Could you set down, exactly as they stand, only the lines from the one containing "more musical pitches.</span></div>" through the end of the listing?

── DATA PROVIDED ──

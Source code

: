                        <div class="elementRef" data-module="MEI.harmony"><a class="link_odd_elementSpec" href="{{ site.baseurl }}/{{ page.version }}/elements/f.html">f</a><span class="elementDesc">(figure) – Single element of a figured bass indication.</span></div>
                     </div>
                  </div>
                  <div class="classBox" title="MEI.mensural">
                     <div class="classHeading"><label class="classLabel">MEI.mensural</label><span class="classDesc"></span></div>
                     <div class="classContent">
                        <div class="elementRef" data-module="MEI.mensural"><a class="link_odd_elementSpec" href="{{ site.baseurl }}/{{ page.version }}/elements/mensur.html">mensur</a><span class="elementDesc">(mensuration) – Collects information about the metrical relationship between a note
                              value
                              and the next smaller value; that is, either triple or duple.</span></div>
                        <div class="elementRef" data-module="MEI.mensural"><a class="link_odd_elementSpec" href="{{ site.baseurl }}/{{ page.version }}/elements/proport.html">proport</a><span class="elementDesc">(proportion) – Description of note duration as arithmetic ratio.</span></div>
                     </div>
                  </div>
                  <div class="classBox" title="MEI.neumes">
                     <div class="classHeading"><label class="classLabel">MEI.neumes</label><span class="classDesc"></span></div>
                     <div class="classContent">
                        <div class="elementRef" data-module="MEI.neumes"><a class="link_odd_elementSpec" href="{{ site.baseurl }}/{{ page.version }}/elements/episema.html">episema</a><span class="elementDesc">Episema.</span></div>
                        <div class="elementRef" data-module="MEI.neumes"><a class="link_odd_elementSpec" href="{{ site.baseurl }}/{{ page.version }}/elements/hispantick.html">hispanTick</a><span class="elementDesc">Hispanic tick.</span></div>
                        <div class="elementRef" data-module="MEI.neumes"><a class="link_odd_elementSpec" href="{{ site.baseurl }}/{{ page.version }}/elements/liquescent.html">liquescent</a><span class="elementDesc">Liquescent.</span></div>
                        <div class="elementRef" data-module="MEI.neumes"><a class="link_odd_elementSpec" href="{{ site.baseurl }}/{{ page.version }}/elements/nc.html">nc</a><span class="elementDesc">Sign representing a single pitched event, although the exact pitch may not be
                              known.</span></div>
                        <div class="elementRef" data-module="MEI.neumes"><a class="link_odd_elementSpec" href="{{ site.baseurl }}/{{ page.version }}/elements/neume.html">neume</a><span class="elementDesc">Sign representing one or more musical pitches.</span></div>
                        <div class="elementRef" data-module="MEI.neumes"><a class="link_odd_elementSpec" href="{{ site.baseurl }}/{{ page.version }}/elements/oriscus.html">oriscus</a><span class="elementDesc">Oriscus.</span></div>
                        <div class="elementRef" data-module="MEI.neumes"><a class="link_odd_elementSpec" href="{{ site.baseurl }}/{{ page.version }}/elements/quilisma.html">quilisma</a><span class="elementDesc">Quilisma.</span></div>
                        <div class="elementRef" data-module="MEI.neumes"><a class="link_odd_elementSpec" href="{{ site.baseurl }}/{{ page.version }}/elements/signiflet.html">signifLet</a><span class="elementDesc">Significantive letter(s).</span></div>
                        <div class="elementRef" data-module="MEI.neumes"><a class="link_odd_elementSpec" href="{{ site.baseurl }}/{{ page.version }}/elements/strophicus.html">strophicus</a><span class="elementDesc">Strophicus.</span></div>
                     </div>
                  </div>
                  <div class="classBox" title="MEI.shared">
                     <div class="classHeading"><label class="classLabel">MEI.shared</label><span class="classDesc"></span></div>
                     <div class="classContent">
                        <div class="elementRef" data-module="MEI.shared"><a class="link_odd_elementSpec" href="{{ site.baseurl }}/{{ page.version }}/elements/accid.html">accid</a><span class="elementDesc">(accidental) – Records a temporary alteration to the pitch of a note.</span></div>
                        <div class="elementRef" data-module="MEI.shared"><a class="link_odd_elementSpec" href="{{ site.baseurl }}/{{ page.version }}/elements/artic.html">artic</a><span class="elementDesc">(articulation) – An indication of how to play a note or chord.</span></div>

───

=== ANSWER TO THE EXERCISE ===
                        <div class="elementRef" data-module="MEI.neumes"><a class="link_odd_elementSpec" href="{{ site.baseurl }}/{{ page.version }}/elements/neume.html">neume</a><span class="elementDesc">Sign representing one or more musical pitches.</span></div>
                        <div class="elementRef" data-module="MEI.neumes"><a class="link_odd_elementSpec" href="{{ site.baseurl }}/{{ page.version }}/elements/oriscus.html">oriscus</a><span class="elementDesc">Oriscus.</span></div>
                        <div class="elementRef" data-module="MEI.neumes"><a class="link_odd_elementSpec" href="{{ site.baseurl }}/{{ page.version }}/elements/quilisma.html">quilisma</a><span class="elementDesc">Quilisma.</span></div>
                        <div class="elementRef" data-module="MEI.neumes"><a class="link_odd_elementSpec" href="{{ site.baseurl }}/{{ page.version }}/elements/signiflet.html">signifLet</a><span class="elementDesc">Significantive letter(s).</span></div>
                        <div class="elementRef" data-module="MEI.neumes"><a class="link_odd_elementSpec" href="{{ site.baseurl }}/{{ page.version }}/elements/strophicus.html">strophicus</a><span class="elementDesc">Strophicus.</span></div>
                     </div>
                  </div>
                  <div class="classBox" title="MEI.shared">
                     <div class="classHeading"><label class="classLabel">MEI.shared</label><span class="classDesc"></span></div>
                     <div class="classContent">
                        <div class="elementRef" data-module="MEI.shared"><a class="link_odd_elementSpec" href="{{ site.baseurl }}/{{ page.version }}/elements/accid.html">accid</a><span class="elementDesc">(accidental) – Records a temporary alteration to the pitch of a note.</span></div>
                        <div class="elementRef" data-module="MEI.shared"><a class="link_odd_elementSpec" href="{{ site.baseurl }}/{{ page.version }}/elements/artic.html">artic</a><span class="elementDesc">(articulation) – An indication of how to play a note or chord.</span></div>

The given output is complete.